Orthodoxy was first brought for the local population here in 1994 by hieromonk Nectarios (Kellis) who arrived from Australia. After 5 years here, there were more than 12 thousand Orthodox Christians and those preparing to be christened.

In Antananarivo, the capital, the temple of the Assumption of Mary was built, together with eparchial directorate and orphanage for several hundred children.

On 26 of March 1995, during the Cross-Bow Week, in the Assumption Cathedral, Metropolitan Zimbabwean Chrysostom ordained deacon Ioann Rikotondrazafi as a presbyter. He is the first Malagasy priest. He became a deacon in the capital of Zimbabwe, the city of Harare. He studied the ministry for three months before that.

The other local resident, Jean-Kristos Tsakanias, was sent to study in the seminary in Nairobi, Kenya.

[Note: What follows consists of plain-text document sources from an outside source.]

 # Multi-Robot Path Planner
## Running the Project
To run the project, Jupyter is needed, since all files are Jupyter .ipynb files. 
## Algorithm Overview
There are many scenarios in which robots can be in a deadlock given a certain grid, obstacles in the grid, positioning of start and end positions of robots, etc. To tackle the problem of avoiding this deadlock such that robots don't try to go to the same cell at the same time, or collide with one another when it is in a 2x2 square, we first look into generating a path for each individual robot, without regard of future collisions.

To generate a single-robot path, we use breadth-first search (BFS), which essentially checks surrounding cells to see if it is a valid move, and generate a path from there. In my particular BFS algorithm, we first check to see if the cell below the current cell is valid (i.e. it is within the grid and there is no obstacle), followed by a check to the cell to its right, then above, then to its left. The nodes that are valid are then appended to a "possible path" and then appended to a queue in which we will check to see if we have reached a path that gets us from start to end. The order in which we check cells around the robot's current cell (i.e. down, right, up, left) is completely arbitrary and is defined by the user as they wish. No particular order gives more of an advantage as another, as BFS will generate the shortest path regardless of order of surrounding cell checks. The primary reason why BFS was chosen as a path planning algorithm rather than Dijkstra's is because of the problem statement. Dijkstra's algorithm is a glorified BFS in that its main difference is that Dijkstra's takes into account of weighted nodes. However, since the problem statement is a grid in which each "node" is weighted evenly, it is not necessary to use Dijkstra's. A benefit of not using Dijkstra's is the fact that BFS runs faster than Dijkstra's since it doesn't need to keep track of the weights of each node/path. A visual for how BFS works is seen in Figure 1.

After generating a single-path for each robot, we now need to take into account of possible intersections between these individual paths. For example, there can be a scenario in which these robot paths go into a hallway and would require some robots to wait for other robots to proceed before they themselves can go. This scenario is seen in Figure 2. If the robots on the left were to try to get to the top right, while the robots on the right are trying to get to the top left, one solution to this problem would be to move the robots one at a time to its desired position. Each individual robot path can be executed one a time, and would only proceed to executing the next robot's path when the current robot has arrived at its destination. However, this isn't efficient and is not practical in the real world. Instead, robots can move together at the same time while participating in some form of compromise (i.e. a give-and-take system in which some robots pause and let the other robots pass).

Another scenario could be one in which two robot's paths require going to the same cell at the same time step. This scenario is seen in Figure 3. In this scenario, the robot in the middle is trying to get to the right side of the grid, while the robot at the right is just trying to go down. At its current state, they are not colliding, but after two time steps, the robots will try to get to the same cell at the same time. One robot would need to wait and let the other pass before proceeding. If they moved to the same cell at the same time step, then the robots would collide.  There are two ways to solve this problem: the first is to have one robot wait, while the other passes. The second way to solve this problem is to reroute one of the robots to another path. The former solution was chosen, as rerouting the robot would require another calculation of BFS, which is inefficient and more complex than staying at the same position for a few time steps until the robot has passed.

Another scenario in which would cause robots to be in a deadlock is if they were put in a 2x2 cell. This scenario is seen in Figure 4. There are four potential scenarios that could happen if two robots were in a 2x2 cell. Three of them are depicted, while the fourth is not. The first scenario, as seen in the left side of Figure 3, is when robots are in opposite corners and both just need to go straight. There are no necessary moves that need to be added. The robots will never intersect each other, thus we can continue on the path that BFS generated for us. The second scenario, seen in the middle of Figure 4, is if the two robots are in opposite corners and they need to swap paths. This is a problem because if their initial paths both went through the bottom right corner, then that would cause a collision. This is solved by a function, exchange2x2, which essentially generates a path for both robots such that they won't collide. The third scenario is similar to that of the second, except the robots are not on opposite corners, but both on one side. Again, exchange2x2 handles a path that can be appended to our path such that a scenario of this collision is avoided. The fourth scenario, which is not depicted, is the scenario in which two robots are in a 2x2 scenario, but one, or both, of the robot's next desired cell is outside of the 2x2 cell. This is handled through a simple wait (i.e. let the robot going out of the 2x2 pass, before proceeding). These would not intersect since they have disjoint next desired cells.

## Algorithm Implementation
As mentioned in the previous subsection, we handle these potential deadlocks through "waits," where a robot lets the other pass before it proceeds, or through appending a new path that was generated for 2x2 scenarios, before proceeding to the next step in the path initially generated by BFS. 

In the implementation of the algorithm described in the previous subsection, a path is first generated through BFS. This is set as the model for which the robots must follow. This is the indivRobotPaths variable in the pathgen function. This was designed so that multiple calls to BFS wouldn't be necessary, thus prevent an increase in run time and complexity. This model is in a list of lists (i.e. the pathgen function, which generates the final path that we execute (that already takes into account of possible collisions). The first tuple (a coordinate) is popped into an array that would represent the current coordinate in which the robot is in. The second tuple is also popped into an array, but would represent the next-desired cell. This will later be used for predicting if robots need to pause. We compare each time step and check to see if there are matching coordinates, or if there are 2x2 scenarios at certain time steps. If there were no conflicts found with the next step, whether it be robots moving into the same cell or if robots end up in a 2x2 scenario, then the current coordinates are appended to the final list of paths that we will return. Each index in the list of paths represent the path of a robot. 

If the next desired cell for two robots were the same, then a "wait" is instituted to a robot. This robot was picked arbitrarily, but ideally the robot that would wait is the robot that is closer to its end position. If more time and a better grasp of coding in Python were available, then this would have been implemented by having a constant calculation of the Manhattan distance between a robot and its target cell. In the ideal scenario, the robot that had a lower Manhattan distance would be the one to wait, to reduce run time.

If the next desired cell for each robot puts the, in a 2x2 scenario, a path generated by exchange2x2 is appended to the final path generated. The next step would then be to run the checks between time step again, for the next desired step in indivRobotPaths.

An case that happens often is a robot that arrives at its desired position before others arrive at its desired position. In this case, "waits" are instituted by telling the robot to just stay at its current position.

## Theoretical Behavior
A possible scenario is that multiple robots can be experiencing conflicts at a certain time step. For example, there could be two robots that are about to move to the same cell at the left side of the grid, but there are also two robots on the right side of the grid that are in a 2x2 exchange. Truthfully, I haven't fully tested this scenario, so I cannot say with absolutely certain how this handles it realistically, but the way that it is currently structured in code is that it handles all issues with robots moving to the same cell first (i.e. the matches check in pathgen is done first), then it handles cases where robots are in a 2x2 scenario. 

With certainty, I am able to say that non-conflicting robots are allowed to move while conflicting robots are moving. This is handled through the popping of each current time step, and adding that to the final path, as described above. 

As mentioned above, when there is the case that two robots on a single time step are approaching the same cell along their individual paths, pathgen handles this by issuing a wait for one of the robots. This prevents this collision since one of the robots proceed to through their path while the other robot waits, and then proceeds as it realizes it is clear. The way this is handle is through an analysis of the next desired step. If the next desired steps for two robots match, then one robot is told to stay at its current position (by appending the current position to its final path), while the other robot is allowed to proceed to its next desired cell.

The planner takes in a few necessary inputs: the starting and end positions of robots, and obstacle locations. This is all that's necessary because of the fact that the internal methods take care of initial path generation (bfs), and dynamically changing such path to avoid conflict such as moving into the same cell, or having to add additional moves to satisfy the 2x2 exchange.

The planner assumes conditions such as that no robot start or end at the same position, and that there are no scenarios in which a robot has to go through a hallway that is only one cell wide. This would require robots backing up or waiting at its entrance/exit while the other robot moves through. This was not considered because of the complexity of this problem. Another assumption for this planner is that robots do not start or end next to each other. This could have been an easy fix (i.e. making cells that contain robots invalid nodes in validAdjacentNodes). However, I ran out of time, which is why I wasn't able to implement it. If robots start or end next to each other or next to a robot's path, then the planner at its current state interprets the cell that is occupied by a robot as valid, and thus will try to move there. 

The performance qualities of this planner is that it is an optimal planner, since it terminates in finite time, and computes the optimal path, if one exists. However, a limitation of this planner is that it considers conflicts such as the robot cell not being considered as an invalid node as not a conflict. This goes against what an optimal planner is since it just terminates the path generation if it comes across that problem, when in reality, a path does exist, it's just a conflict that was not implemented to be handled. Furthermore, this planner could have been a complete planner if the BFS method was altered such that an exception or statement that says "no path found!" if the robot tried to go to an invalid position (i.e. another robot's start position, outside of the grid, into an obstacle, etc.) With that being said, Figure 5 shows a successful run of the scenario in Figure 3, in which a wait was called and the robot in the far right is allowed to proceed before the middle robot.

On the island by 1995 were 63 Orthodox parishes, seven schools and 12 priests who were locals. The Orthodox Church was recognized by the government of Madagascar.

With the blessing of Patriarch Peter VII on 23 of September 1997 the Holy Synod of Alexandria Church elected Father Nectarios the first bishop of Madagascar. Madagascar became the independent eparchia, before that it was part of Zimbabwean metropolia.

The Orthodox mission guides several villages and settlements, some of them are fully converted to Orthodoxy. One of them is the village Ambovandramanesi. It is one of the first villages visited by Father Nectarios. It has one of the strongest Orthodox communities. This is confirmed by a case which happened here. Once there came to the village two American Baptist missionaries. They sermonized for three days. Finally they promised to build a church, a school, and a hospital if everyone were converted. But the elder of the village speaking for all of the locals answered them: "We could demand your departure at the very first day, but we listened to what you wanted to say. Now, when you have finished your sermon, we ask you to leave our village and never come back. We don't need your churches, schools and hospitals as we are Orthodox Christians". The locals were not christened at the time and had not given a promise to build something.

Later a medical ambulatory clinic was built on a plot of land gifted by Greek Consul. Here also the hierarch Nectarios planned to build a temple, a seminary, a woman cloister, and an eye clinic.

Bishop Nectarios also ordained the first Malagasy nun named Christodula.

Orthodoxy is most frequently accepted by poorer people. In the villages and settlements people live in huts made of palm leaves; chapels and temples are usually of the same material. Local priests serve in these temples and chapels straggled in rural areas.

In the missions there is a lot of work, and lack of workers. Orthodox missions are the poorest in terms of the resources, but they try to participate in aid programs.

Father Nectarios died in a helicopter crash together with Patriarch Peter VII and 15 other people on 11 September 2004. They were heading to the Holy Mount Athos on board a Greek Army helicopter.